▶ [What to work on]: Write out, unaltered, each line from the top of the records below down to the line where "अभावं विभजते - प्रागभावेति~।" appears, that line included.

▶ [Input data]:
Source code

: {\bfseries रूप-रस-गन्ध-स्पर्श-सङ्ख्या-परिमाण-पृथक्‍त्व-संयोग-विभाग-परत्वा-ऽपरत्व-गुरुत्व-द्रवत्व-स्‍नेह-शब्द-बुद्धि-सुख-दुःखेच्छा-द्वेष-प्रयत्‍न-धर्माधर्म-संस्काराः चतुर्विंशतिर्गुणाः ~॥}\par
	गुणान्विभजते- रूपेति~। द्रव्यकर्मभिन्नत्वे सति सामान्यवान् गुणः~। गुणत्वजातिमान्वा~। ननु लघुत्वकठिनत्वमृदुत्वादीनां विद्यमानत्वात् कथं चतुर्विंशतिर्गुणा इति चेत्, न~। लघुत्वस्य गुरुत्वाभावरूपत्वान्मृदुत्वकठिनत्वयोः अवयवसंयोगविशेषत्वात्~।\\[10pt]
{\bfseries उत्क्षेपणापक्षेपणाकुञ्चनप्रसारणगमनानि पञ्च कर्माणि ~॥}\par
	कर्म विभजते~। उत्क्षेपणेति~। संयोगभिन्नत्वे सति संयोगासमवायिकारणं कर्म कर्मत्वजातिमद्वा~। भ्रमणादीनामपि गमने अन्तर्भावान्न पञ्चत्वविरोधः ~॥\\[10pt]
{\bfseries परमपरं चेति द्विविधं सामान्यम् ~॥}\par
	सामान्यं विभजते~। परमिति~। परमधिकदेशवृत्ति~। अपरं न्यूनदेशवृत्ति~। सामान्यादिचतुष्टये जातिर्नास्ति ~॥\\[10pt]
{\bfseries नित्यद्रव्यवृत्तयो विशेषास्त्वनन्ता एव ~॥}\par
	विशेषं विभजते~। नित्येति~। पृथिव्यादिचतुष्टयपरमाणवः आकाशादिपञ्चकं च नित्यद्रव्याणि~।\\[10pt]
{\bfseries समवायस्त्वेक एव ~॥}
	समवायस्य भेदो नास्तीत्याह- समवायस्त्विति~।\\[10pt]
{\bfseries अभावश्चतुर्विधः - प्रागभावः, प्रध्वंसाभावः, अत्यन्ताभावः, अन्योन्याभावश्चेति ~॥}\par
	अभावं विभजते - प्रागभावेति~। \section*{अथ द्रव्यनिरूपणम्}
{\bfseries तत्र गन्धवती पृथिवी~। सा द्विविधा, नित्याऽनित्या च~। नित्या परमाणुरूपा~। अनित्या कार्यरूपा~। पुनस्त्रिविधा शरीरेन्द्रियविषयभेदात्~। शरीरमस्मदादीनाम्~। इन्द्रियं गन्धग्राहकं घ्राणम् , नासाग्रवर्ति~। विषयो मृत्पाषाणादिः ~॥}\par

▶ [Written answer]:
Source code

: {\bfseries रूप-रस-गन्ध-स्पर्श-सङ्ख्या-परिमाण-पृथक्‍त्व-संयोग-विभाग-परत्वा-ऽपरत्व-गुरुत्व-द्रवत्व-स्‍नेह-शब्द-बुद्धि-सुख-दुःखेच्छा-द्वेष-प्रयत्‍न-धर्माधर्म-संस्काराः चतुर्विंशतिर्गुणाः ~॥}\par
	गुणान्विभजते- रूपेति~। द्रव्यकर्मभिन्नत्वे सति सामान्यवान् गुणः~। गुणत्वजातिमान्वा~। ननु लघुत्वकठिनत्वमृदुत्वादीनां विद्यमानत्वात् कथं चतुर्विंशतिर्गुणा इति चेत्, न~। लघुत्वस्य गुरुत्वाभावरूपत्वान्मृदुत्वकठिनत्वयोः अवयवसंयोगविशेषत्वात्~।\\[10pt]
{\bfseries उत्क्षेपणापक्षेपणाकुञ्चनप्रसारणगमनानि पञ्च कर्माणि ~॥}\par
	कर्म विभजते~। उत्क्षेपणेति~। संयोगभिन्नत्वे सति संयोगासमवायिकारणं कर्म कर्मत्वजातिमद्वा~। भ्रमणादीनामपि गमने अन्तर्भावान्न पञ्चत्वविरोधः ~॥\\[10pt]
{\bfseries परमपरं चेति द्विविधं सामान्यम् ~॥}\par
	सामान्यं विभजते~। परमिति~। परमधिकदेशवृत्ति~। अपरं न्यूनदेशवृत्ति~। सामान्यादिचतुष्टये जातिर्नास्ति ~॥\\[10pt]
{\bfseries नित्यद्रव्यवृत्तयो विशेषास्त्वनन्ता एव ~॥}\par
	विशेषं विभजते~। नित्येति~। पृथिव्यादिचतुष्टयपरमाणवः आकाशादिपञ्चकं च नित्यद्रव्याणि~।\\[10pt]
{\bfseries समवायस्त्वेक एव ~॥}
	समवायस्य भेदो नास्तीत्याह- समवायस्त्विति~।\\[10pt]
{\bfseries अभावश्चतुर्विधः - प्रागभावः, प्रध्वंसाभावः, अत्यन्ताभावः, अन्योन्याभावश्चेति ~॥}\par
	अभावं विभजते - प्रागभावेति~। \section*{अथ द्रव्यनिरूपणम्}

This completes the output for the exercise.